C’est avec cette précision militaire et cette simplicité d’accent que Maurice raconte la prise de Prague dans une lettre au chevalier de Folard. Les Saxons dont il est question ici avaient leur rôle indiqué dans la combinaison du chef. Maurice lui-même les avait décidés à seconder son effort malgré les intrigues des généraux bavarois, qui croyaient l’entreprise impossible et voulaient absolument l’empêcher, prédisant une catastrophe.

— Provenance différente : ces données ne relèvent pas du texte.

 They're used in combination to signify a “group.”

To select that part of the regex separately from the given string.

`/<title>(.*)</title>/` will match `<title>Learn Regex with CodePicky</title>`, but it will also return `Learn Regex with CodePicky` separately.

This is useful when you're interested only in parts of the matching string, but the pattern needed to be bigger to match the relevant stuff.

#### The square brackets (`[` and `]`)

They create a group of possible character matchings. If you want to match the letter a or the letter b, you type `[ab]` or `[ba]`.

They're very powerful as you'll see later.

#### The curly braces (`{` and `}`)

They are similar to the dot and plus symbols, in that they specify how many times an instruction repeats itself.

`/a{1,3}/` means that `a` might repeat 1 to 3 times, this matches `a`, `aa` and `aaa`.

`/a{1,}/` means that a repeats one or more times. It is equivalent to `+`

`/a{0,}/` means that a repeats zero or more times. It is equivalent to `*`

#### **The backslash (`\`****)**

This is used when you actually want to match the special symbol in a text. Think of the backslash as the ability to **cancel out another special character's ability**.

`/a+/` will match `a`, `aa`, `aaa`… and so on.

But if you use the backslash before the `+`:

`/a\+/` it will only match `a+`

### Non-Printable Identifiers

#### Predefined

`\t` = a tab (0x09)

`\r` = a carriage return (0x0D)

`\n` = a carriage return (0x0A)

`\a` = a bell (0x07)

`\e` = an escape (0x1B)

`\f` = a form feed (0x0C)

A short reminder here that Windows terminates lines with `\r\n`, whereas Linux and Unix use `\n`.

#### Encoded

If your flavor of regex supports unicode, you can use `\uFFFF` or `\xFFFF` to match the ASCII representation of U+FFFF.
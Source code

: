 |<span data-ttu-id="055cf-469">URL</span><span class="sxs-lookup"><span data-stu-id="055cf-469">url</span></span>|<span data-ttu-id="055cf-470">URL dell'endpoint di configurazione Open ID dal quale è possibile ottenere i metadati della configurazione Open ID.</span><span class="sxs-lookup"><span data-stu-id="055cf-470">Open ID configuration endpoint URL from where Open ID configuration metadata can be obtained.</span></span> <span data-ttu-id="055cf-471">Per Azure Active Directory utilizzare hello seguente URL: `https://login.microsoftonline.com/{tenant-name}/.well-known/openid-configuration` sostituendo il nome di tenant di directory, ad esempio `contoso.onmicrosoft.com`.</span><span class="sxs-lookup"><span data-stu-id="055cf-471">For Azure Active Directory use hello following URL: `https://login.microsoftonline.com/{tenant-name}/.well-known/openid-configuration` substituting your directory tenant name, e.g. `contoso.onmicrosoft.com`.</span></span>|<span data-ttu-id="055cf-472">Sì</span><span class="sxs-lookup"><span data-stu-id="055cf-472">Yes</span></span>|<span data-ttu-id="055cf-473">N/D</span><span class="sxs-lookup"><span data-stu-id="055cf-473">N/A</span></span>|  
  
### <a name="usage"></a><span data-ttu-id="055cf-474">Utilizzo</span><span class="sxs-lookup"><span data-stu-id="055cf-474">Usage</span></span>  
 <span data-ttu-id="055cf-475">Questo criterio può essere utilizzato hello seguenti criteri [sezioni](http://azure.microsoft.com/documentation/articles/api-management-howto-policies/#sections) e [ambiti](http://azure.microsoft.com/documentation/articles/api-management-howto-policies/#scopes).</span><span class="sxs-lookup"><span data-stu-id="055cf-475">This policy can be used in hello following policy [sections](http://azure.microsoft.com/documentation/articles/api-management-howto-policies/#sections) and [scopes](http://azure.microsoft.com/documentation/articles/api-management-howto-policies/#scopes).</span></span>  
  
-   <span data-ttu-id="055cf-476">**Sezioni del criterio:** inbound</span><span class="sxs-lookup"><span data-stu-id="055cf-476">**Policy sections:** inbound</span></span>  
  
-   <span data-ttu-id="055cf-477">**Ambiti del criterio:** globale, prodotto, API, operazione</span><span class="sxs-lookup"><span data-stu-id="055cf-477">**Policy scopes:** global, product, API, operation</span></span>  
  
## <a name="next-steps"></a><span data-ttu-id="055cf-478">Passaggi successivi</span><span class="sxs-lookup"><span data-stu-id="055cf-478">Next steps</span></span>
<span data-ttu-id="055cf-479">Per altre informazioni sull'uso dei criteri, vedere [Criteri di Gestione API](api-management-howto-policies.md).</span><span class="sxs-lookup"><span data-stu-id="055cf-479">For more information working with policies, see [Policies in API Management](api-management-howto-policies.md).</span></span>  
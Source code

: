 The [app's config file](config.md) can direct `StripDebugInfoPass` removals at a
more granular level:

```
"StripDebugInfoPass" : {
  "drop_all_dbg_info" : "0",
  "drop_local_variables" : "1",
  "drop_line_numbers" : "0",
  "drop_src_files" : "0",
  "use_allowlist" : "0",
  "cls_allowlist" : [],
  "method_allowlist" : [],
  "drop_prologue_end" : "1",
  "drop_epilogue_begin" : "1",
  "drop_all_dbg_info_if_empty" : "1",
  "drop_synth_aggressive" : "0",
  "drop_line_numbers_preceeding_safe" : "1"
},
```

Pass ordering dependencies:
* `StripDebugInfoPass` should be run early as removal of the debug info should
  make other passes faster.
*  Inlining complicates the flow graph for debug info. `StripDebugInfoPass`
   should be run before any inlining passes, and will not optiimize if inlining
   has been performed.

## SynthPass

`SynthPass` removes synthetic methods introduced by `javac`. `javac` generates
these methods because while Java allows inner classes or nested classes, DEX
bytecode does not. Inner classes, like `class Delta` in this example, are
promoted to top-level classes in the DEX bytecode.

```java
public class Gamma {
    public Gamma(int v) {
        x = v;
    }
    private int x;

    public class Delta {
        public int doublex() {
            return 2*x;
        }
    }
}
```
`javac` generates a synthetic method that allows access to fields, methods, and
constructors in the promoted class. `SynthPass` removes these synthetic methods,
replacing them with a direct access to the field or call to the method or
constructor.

À la tête des Saxons se trouvaient deux frères de Maurice, le comte Rutowski et un autre bâtard comme lui du roi de Pologne ; quand ils arrivèrent, il leur sauta au cou. « Frères, leur dit-il gaîment, je suis entré ici avant vous, et c’était bien mon droit ; je vous montrerai toujours que je suis votre aîné. »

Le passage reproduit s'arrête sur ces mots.